Non ritiene che vi sia il rischio che gli arabi, infatuatisi in una sorta di “nazionalismo religioso”, possano prestarsi di buon grado a svolgere un ruolo attivo in un’ipotetica prossima campagna militare occidentale contro l’Iran? Non crede che un innalzamento della provocazione nei confronti di Tehran potrebbe innescare una fase particolarmente grave dello scontro in atto per il predominio mondiale, se non addirittura una guerra mondiale?
Lei evoca scenari apocalittici che non tengono conto della realpolitik. Certi regimi arabi, come l’Arabia Saudita o gli emirati del Golfo, vedrebbero sicuramente di buon occhio un indebolimento o addirittura un rovesciamento dell’Iran. Ma non hanno la forza militare per imporsi. D’altro canto, nuovi Paesi arabi come la Tunisia o l’Egitto non hanno alcuna convenienza ad inasprire le tensioni regionali, come ho già detto in precedenza. Un attacco israeliano (o israelo-americano) all’Iran rimane possibile, anche se, credo, non probabile perché scoperchierebbe un vaso di Pandora dalle conseguenze imprevedibili.
Un’ultima domanda: ne vale la pena di “fare la rivoluzione” per poi mantenere intangibili i confini, specialmente nel Vicino Oriente arabo-islamico? Voglio dire: che senso ha illudere le masse, sovente infiammate col sogno dell’unità dall’Atlantico al Golfo, se poi l’obiettivo non è quello di unire la “patria araba e islamica” in un’unica entità politico-amministrativa? A chi spetterebbe, a suo avviso, la guida di una siffatta entità? Vengono in mente i dibattiti sul Califfato che tennero banco ancora per tutti gli anni Trenta dopo la (illegittima, poiché l’Assemblea di Ankara non aveva alcun potere per farlo) abolizione del Califfato ottomano… Per non parlare delle crescenti aspettative messianiche che circolano nel mondo islamico proprio a proposito dell’esito finale di questa “primavera”…
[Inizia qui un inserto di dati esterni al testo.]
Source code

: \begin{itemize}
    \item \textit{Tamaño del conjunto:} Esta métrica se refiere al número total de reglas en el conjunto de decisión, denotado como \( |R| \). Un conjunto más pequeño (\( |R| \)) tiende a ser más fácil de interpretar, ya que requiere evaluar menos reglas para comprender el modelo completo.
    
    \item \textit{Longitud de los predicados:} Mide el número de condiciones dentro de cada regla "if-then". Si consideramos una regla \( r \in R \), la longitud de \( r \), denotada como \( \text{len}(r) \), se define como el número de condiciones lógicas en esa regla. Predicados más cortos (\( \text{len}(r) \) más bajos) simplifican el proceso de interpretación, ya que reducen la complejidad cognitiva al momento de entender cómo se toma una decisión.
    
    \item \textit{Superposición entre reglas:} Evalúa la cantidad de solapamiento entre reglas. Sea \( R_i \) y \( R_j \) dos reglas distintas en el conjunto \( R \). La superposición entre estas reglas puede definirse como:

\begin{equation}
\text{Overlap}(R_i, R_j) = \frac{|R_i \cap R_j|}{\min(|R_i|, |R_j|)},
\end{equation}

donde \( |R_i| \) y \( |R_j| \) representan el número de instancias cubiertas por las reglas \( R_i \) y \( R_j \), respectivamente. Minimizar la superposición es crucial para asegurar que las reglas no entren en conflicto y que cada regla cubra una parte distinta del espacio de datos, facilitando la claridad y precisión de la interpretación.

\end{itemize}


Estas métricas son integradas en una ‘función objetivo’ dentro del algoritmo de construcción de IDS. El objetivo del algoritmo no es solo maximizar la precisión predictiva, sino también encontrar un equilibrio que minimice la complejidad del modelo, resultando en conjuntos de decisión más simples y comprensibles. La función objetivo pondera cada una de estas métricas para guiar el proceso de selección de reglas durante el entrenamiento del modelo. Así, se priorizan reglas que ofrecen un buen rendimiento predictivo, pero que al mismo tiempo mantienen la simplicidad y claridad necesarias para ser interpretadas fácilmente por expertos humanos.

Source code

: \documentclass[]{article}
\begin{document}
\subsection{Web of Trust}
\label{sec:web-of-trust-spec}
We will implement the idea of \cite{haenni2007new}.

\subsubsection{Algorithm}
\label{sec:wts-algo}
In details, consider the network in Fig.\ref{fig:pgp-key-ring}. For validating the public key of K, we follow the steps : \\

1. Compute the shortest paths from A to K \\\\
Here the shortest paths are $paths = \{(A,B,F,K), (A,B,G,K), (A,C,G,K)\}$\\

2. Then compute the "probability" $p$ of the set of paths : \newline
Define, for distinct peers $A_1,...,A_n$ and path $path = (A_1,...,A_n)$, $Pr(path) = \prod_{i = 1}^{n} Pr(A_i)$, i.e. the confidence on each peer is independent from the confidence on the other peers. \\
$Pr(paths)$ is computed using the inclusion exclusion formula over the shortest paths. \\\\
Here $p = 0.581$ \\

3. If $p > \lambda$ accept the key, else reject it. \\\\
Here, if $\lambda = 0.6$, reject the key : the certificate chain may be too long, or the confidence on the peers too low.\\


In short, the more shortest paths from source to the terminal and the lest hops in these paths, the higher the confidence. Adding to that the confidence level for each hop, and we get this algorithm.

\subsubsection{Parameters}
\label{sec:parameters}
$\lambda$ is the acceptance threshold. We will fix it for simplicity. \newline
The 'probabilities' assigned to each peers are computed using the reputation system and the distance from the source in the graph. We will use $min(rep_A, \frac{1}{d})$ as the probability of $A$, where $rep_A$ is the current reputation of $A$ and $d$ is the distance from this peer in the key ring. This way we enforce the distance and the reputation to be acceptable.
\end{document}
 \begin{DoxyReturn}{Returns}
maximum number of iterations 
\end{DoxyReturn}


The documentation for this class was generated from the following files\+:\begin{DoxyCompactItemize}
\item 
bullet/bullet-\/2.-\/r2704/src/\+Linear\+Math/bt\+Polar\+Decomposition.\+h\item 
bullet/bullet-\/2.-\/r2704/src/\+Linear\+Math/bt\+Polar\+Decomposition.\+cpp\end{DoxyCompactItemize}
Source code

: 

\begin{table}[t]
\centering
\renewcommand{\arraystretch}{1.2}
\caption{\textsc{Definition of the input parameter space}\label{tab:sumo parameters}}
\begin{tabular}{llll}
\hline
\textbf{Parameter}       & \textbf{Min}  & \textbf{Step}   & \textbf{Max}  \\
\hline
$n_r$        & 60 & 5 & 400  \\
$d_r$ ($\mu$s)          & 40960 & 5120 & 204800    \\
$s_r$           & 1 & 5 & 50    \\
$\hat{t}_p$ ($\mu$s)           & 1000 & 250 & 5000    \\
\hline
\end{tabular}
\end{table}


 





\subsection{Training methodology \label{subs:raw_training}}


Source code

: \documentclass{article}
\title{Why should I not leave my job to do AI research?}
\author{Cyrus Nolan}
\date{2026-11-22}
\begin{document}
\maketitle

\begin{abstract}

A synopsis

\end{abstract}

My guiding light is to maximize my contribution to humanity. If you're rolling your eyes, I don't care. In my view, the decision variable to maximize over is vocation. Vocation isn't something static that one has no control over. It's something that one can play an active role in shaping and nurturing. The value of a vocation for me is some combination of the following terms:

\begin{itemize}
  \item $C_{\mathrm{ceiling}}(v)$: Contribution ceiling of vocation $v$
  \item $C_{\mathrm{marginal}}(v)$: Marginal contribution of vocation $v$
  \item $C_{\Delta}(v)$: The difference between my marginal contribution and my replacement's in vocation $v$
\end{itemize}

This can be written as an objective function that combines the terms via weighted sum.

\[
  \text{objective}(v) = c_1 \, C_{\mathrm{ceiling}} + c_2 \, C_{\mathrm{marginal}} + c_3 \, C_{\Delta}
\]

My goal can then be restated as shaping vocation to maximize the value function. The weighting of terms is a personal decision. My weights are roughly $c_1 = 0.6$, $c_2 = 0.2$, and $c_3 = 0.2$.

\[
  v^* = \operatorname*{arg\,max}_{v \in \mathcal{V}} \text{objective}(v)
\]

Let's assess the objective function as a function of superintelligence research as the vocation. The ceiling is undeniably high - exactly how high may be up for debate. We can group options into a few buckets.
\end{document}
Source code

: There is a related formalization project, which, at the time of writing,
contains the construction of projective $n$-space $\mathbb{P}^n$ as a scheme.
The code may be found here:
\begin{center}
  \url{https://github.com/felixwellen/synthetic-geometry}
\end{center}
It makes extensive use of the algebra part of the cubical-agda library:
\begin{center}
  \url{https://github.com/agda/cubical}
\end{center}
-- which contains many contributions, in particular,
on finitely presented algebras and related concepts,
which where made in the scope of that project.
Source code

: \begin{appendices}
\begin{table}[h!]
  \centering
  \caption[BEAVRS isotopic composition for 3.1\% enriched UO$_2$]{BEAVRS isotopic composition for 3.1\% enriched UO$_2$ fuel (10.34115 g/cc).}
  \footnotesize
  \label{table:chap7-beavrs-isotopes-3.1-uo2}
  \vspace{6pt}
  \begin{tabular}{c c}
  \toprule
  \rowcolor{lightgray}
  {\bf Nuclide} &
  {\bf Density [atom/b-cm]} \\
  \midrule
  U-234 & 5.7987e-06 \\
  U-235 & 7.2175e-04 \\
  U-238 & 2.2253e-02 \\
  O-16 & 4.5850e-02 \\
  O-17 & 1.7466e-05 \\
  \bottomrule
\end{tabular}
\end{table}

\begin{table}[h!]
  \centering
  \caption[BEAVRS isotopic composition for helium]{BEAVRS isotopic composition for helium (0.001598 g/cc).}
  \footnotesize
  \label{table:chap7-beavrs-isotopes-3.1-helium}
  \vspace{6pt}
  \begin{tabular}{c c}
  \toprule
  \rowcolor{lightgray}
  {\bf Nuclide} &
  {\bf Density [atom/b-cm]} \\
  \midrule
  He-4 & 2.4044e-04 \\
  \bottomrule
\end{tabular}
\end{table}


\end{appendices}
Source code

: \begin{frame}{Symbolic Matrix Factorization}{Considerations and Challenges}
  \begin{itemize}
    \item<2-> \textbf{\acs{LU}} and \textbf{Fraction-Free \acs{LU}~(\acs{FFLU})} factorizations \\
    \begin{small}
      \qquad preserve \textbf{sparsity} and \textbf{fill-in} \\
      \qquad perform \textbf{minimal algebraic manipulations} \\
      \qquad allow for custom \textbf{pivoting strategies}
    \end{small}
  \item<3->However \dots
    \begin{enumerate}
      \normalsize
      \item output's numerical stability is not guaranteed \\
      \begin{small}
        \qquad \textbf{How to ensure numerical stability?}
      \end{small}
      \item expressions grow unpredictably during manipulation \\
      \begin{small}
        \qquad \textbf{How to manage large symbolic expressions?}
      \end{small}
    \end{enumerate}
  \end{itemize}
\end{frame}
I sogni universalistici, siano essi panarabi o panislamici, sono retaggi del passato e sono sostanzialmente improponibili e impraticabili nel mondo contemporaneo. Non vedo aprirsi prospettive né per l’uno né per l’altro. I particolarismi e gli egoismi nazionali e locali sono ormai dovunque predominanti. I Fratelli Musulmani per esempio potrebbero avere nel loro DNA una vocazione panislamista, ma soltanto dal punto di vista teorico. Dal punto di vista pratico sono interessati a ottenere il controllo di quei Paesi in cui stanno vincendo le elezioni, come in Tunisia o in Egitto. A questo fine nazionale o francamente nazionalistico, la rivoluzione indubbiamente può servire.
* Massimo Campanini (Milano 1954) ha insegnato nelle Università di Urbino, Milano e Napoli l’Orientale. Attualmente è professore associato di storia dei paesi islamici all’università di Trento. Si occupa di studi coranici, di pensiero politico islamico e di movimenti islamici contemporanei. Tra i suoi ultimi libri: Ideologia e politica nell’Islam (Mulino 2008) e I Fratelli Musulmani nel mondo contemporaneo (Utet 2010). È in corso di stampa L’alternativa islamica (Bruno Mondadori 2012).